Sunday, November 29, 2009

Celebrating Brain Drain

New Jersey is debating the wisdom of financial incentives that keep the brightest high school student in the state. Our model for workforce development is broken. The investment in local talent is paying big dividends in Texas and Colorado, but not in New Jersey. There has to be a better way. There is:

Indo-US ties have for decades been driven by individuals and corporations, rather than governments. During the Cold War, India's governmental relations were warm with the USSR and cool with the US. But a million Indians migrated to the US while none went to the USSR. Indians galore went to US universities, enjoyed American books and music, and got jobs in US firms. They got on well with Americans, but had no such affinity with Russians. Thus, person-to-person relations strengthened Indo-US ties even when the two governments bickered. With the end of the Cold War, the relationship grew: The two governments caught up with the people. They still had strong differences (Pokharan II, the Iraq war) but found natural affinities too.

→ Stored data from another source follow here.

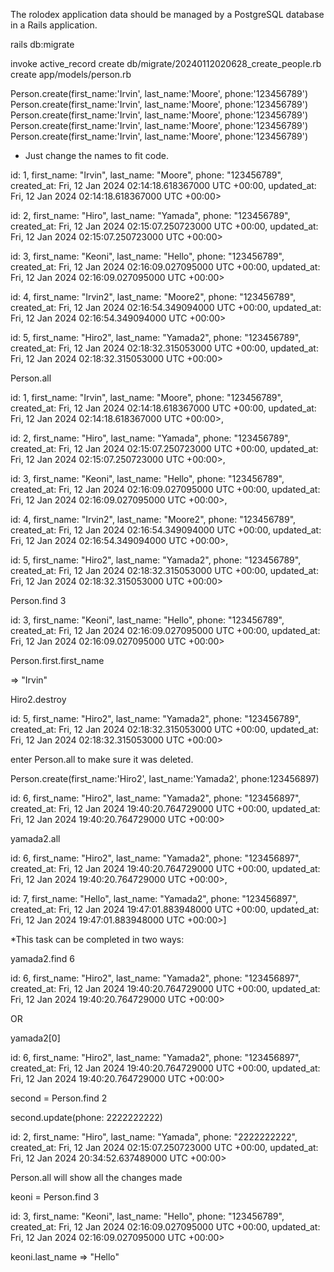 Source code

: The rolodex application data should be managed by a PostgreSQL database in a Rails application.

<!-- The model should be called Person with first_name, last_name, and phone attributes. All data types should be strings. -->
rails db:migrate

invoke  active_record
      create    db/migrate/20240112020628_create_people.rb
      create    app/models/person.rb

<!-- Add five friends and family members to the people table using the Rails console. -->
Person.create(first_name:'Irvin', last_name:'Moore', phone:'123456789')
Person.create(first_name:'Irvin', last_name:'Moore', phone:'123456789')
Person.create(first_name:'Irvin', last_name:'Moore', phone:'123456789')
Person.create(first_name:'Irvin', last_name:'Moore', phone:'123456789')
Person.create(first_name:'Irvin', last_name:'Moore', phone:'123456789')

* Just change the names to fit code. 

 id: 1,
 first_name: "Irvin",
 last_name: "Moore",
 phone: "123456789",
 created_at: Fri, 12 Jan 2024 02:14:18.618367000 UTC +00:00,
 updated_at: Fri, 12 Jan 2024 02:14:18.618367000 UTC +00:00> 
 
 id: 2,
 first_name: "Hiro",
 last_name: "Yamada",
 phone: "123456789",
 created_at: Fri, 12 Jan 2024 02:15:07.250723000 UTC +00:00,
 updated_at: Fri, 12 Jan 2024 02:15:07.250723000 UTC +00:00>
 
 id: 3,
 first_name: "Keoni",
 last_name: "Hello",
 phone: "123456789",
 created_at: Fri, 12 Jan 2024 02:16:09.027095000 UTC +00:00,
 updated_at: Fri, 12 Jan 2024 02:16:09.027095000 UTC +00:00>
 
 id: 4,
 first_name: "Irvin2",
 last_name: "Moore2",
 phone: "123456789",
 created_at: Fri, 12 Jan 2024 02:16:54.349094000 UTC +00:00,
 updated_at: Fri, 12 Jan 2024 02:16:54.349094000 UTC +00:00> 
 
 id: 5,
 first_name: "Hiro2",
 last_name: "Yamada2",
 phone: "123456789",
 created_at: Fri, 12 Jan 2024 02:18:32.315053000 UTC +00:00,
 updated_at: Fri, 12 Jan 2024 02:18:32.315053000 UTC +00:00>

<!-- Retrieve all the people in the database. -->
Person.all

  id: 1,
  first_name: "Irvin",
  last_name: "Moore",
  phone: "123456789",
  created_at: Fri, 12 Jan 2024 02:14:18.618367000 UTC +00:00,
  updated_at: Fri, 12 Jan 2024 02:14:18.618367000 UTC +00:00>,
 
  id: 2,
  first_name: "Hiro",
  last_name: "Yamada",
  phone: "123456789",
  created_at: Fri, 12 Jan 2024 02:15:07.250723000 UTC +00:00,
  updated_at: Fri, 12 Jan 2024 02:15:07.250723000 UTC +00:00>,
 
  id: 3,
  first_name: "Keoni",
  last_name: "Hello",
  phone: "123456789",
  created_at: Fri, 12 Jan 2024 02:16:09.027095000 UTC +00:00,
  updated_at: Fri, 12 Jan 2024 02:16:09.027095000 UTC +00:00>,

  id: 4,
  first_name: "Irvin2",
  last_name: "Moore2",
  phone: "123456789",
  created_at: Fri, 12 Jan 2024 02:16:54.349094000 UTC +00:00,
  updated_at: Fri, 12 Jan 2024 02:16:54.349094000 UTC +00:00>,

  id: 5,
  first_name: "Hiro2",
  last_name: "Yamada2",
  phone: "123456789",
  created_at: Fri, 12 Jan 2024 02:18:32.315053000 UTC +00:00,
  updated_at: Fri, 12 Jan 2024 02:18:32.315053000 UTC +00:00>

<!-- Retrieve the third person in the database. -->
Person.find 3

 id: 3,
 first_name: "Keoni",
 last_name: "Hello",
 phone: "123456789",
 created_at: Fri, 12 Jan 2024 02:16:09.027095000 UTC +00:00,
 updated_at: Fri, 12 Jan 2024 02:16:09.027095000 UTC +00:00>

<!-- Retrieve only the first name of the first person in the database. -->
Person.first.first_name
 
 => "Irvin"

<!-- Remove the last person from the database. -->
Hiro2.destroy
  
 id: 5,
 first_name: "Hiro2",
 last_name: "Yamada2",
 phone: "123456789",
 created_at: Fri, 12 Jan 2024 02:18:32.315053000 UTC +00:00,
 updated_at: Fri, 12 Jan 2024 02:18:32.315053000 UTC +00:00> 

enter Person.all to make sure it was deleted.

<!-- Add yourself to the people table. -->
Person.create(first_name:'Hiro2', last_name:'Yamada2', phone:123456897)

 id: 6,
 first_name: "Hiro2",
 last_name: "Yamada2",
 phone: "123456897",
 created_at: Fri, 12 Jan 2024 19:40:20.764729000 UTC +00:00,
 updated_at: Fri, 12 Jan 2024 19:40:20.764729000 UTC +00:00> 

<!-- Retrieve all the people that have the same last name as you. -->
yamada2.all
  
  id: 6,
  first_name: "Hiro2",
  last_name: "Yamada2",
  phone: "123456897",
  created_at: Fri, 12 Jan 2024 19:40:20.764729000 UTC +00:00,
  updated_at: Fri, 12 Jan 2024 19:40:20.764729000 UTC +00:00>,
 
  id: 7,
  first_name: "Hello",
  last_name: "Yamada2",
  phone: "123456897",
  created_at: Fri, 12 Jan 2024 19:47:01.883948000 UTC +00:00,
  updated_at: Fri, 12 Jan 2024 19:47:01.883948000 UTC +00:00>] 

<!-- Retrieve only the first person from the list of people that have the same last name as you.--->
*This task can be completed in two ways:

yamada2.find 6

 id: 6,
 first_name: "Hiro2",
 last_name: "Yamada2",
 phone: "123456897",
 created_at: Fri, 12 Jan 2024 19:40:20.764729000 UTC +00:00,
 updated_at: Fri, 12 Jan 2024 19:40:20.764729000 UTC +00:00>

 OR 

yamada2[0]

 id: 6,
 first_name: "Hiro2",
 last_name: "Yamada2",
 phone: "123456897",
 created_at: Fri, 12 Jan 2024 19:40:20.764729000 UTC +00:00,
 updated_at: Fri, 12 Jan 2024 19:40:20.764729000 UTC +00:00> 


<!-- Update the phone number of the second person in the database. -->
second = Person.find 2

second.update(phone: 2222222222)

id: 2,
  first_name: "Hiro",
  last_name: "Yamada",
  phone: "2222222222",
  created_at: Fri, 12 Jan 2024 02:15:07.250723000 UTC +00:00,
  updated_at: Fri, 12 Jan 2024 20:34:52.637489000 UTC +00:00>

Person.all will show all the changes made

<!-- Retrieve the last name of the third person in the database. --> 
keoni = Person.find 3

id: 3,
 first_name: "Keoni",
 last_name: "Hello",
 phone: "123456789",
 created_at: Fri, 12 Jan 2024 02:16:09.027095000 UTC +00:00,
 updated_at: Fri, 12 Jan 2024 02:16:09.027095000 UTC +00:00> 

 keoni.last_name
 => "Hello"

Indian migration to the US was once castigated as a brain drain. More recently, it has been rechristened brain circulation, with many migrants returning to India. Economist Deena Khatkhate (see his book Money, Finance, Political Economy) was among the earliest to contest the brain drain thesis. He saw the exodus as a safety valve for educated Indians unable to find enough jobs in India's licence-permit raj. He also highlighted the way the Indian Diaspora catalysed changes in social, political and economic attitudes in India, paving the way for economic reform.

It now seems that the Diaspora played an even bigger role: It changed US attitudes. The brain drain steadily increased the number of influential Indians in the US. Indo-US economic relations and the size and clout of the Diaspora grew fast together, most prominently in Silicon Valley.

The relationship between India and its Diaspora has been rocky. Those who emigrated to the United States were characterized as abandoning their country, their culture. The result is a large population caught between two nations, belonging to neither the place of birth nor the current place of residence. These people inhabit a liminal, global space; the New Argonauts at the frontier of globalization.

In this regard, India and New Jersey could be similar. Instead of luring native talent to state colleges and universities, spend that money on cultivating a global network. Better yet, subsidize the export of the best high school graduates to important centers of innovation. These ambassadors can remake New Jersey's image while connecting the state to new business opportunities. Those who go the furthest away from home will make the best entrepreneurs. They will always remember who gave them a leg up, providing New Jersey with an avenue to recoup its investment in human capital that was going to leave anyhow.